Context-aware queries
For applications that need to maintain conversation context, the CompressionQueryTransformer
can help:
QueryTransformer transformer = CompressionQueryTransformer.builder()
.chatClientBuilder(chatClientBuilder)
.build();
Query query = Query.builder()
.text("What about premium users?")
.history(previousMessages) // Previous conversation context
.build();
Query transformedQuery = transformer.transform(query);
Document processing pipeline
The RetrievalAugmentationAdvisor
allows you to customize how documents are processed before being used for generation:
Document selection
For large document collections, you can implement more sophisticated document selection strategies:
DocumentRetriever retriever = VectorStoreDocumentRetriever.builder()
.vectorStore(vectorStore)
.similarityThreshold(0.73)
.topK(5)
.filterExpression(new FilterExpressionBuilder()
.eq("department", "legal")
.build())
.build();
This example shows how to filter documents by metadata and adjust similarity thresholds, which is useful when working with documents from different departments or categories.
Error handling and edge cases
In production environments, you need to handle cases where relevant documents might not be found.

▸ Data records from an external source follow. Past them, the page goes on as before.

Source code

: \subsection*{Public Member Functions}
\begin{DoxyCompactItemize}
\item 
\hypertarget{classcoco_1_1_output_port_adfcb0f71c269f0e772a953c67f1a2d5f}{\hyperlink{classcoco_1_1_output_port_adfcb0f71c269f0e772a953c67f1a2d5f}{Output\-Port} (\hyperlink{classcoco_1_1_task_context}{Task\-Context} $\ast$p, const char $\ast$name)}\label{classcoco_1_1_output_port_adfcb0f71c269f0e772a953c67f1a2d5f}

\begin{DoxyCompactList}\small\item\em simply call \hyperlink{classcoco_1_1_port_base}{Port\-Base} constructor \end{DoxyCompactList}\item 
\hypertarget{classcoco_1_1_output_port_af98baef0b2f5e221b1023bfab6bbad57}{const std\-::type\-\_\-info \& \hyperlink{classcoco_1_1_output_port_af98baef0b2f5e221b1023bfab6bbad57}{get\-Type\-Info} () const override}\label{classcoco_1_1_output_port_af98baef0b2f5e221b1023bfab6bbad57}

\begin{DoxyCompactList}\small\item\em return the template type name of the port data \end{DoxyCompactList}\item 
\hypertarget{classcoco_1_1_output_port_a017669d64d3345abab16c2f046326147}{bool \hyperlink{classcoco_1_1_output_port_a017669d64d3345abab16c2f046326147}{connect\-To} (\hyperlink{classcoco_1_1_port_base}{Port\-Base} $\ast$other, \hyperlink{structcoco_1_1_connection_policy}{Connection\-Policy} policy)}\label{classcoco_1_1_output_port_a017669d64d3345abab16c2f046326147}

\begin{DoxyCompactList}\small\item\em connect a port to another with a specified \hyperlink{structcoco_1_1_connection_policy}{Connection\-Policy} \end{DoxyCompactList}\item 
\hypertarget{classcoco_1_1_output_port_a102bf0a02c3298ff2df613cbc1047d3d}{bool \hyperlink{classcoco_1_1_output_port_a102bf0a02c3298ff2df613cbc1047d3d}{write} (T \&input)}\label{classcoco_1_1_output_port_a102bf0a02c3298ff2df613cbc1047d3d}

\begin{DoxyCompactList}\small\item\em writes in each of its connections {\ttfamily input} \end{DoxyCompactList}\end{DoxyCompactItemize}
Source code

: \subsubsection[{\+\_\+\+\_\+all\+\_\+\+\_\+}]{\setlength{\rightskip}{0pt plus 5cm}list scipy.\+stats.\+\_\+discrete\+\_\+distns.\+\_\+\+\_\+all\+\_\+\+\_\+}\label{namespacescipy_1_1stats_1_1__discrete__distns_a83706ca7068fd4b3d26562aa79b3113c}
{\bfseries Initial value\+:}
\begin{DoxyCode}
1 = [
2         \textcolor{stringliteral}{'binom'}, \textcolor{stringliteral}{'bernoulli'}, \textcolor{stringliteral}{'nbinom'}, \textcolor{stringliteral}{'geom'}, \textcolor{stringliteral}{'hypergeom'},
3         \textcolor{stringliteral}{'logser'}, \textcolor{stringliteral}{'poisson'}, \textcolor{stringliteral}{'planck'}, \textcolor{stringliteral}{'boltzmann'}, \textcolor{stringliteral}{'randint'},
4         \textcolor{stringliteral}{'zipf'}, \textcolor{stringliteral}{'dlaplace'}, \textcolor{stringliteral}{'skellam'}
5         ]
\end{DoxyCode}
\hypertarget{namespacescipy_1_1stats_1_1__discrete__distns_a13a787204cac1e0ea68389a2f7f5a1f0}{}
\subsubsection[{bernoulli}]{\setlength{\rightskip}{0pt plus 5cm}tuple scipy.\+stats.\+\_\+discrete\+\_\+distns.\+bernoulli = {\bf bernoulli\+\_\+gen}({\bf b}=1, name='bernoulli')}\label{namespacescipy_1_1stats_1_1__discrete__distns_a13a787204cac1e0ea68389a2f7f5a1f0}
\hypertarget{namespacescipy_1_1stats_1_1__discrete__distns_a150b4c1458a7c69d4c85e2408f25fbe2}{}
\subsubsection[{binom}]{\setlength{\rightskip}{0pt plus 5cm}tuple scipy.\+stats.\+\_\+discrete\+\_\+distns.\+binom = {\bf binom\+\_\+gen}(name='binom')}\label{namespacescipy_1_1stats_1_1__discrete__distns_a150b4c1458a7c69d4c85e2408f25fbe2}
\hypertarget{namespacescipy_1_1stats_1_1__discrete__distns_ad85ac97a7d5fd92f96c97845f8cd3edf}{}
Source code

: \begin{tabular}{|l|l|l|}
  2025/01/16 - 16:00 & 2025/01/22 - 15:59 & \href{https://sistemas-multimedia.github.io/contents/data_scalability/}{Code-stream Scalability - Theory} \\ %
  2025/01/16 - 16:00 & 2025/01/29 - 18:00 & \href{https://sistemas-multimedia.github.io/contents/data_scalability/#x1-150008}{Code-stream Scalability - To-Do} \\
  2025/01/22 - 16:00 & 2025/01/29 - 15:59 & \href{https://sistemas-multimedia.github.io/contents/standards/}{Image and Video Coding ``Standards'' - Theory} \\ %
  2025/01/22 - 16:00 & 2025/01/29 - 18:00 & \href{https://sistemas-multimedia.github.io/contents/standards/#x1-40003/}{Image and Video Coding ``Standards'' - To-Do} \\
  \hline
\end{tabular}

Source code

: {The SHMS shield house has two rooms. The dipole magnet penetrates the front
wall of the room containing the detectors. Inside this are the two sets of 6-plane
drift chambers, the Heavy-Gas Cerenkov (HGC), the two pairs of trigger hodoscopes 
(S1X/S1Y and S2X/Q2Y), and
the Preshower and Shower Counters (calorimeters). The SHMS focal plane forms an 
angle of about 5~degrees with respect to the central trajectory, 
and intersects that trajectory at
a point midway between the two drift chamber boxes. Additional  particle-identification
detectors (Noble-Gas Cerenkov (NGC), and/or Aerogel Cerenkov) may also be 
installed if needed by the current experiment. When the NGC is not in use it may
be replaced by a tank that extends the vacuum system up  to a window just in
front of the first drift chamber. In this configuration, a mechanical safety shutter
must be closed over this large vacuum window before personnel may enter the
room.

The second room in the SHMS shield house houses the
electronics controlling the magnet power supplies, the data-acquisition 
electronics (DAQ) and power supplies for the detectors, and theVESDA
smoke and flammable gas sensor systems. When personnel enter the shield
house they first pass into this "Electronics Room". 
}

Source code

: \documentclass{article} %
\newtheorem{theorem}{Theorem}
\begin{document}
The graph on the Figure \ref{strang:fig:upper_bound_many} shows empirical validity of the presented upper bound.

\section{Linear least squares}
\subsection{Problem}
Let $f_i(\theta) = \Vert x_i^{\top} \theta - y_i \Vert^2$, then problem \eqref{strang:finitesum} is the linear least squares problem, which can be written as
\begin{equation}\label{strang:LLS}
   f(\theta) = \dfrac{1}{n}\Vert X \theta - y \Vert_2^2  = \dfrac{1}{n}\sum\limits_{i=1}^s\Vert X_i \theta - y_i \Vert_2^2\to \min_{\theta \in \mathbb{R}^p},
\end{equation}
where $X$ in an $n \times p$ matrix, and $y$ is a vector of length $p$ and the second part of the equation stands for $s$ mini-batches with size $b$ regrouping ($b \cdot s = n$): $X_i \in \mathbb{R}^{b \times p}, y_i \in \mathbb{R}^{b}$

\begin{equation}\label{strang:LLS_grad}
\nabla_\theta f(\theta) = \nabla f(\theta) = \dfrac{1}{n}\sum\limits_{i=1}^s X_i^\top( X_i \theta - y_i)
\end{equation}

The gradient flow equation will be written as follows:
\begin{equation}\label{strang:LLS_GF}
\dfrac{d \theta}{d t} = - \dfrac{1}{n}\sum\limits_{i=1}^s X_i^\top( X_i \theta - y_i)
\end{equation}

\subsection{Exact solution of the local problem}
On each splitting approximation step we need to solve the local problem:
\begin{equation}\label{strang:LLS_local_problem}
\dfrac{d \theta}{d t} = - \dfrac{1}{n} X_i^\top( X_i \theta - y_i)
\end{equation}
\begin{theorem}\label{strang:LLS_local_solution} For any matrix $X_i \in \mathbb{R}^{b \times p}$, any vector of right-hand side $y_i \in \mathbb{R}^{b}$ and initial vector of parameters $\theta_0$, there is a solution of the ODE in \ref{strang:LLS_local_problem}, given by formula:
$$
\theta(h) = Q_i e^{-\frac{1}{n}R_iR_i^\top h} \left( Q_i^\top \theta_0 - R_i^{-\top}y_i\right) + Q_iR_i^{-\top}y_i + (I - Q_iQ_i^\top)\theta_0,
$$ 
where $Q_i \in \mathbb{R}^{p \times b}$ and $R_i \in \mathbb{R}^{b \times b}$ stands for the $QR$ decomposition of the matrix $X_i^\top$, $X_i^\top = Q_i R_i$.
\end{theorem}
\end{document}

The ContextualQueryAugmenter
can be configured to handle these situations:
Advisor advisor = RetrievalAugmentationAdvisor.builder()
.documentRetriever(retriever)
.queryAugmenter(ContextualQueryAugmenter.builder()
.allowEmptyContext(true)
.build())
.build();
This configuration allows the system to fall back to general responses when no relevant documents are found, rather than failing completely.
Implementing guardrails
When deploying AI applications in a business context, it's important to establish appropriate boundaries and controls to ensure that the chat is on topic and safe. Spring AI provides several advisor implementations to help implement these guardrails.
Safety and moderation
The SafeguardAdvisor
helps ensure responses meet your application's requirements by filtering sensitive content:
Advisor safeguardAdvisor = SafeguardAdvisor.builder()
.chatClient(moderationClient)
.sensitiveWords(List.of(
"confidential",
"secret",
"internal",
"proprietary",
"classified"
))
.build();
ChatClient chatClient = ChatClient.builder(chatModel)
.advisor(safeguardAdvisor)
.build();
You can combine this with other advisors to create layered protection:
ChatClient chatClient = ChatClient.builder(chatModel)
.advisors(List.of(
safeguardAdvisor,
retrievalAugmentationAdvisor,
new TopicBoundaryAdvisor("technical documentation")
))
.build();
This approach allows you to:
- Filter inappropriate content
- Keep discussions on-topic
- Implement custom validation logic
- Chain multiple validation steps
Conclusion
Spring AI's advanced RAG features make it easier to build robust, production-ready applications that combine the power of LLMs with your business's specific knowledge and requirements. The modular architecture of the RetrievalAugmentationAdvisor
allows you to start simple and add sophistication as your needs evolve.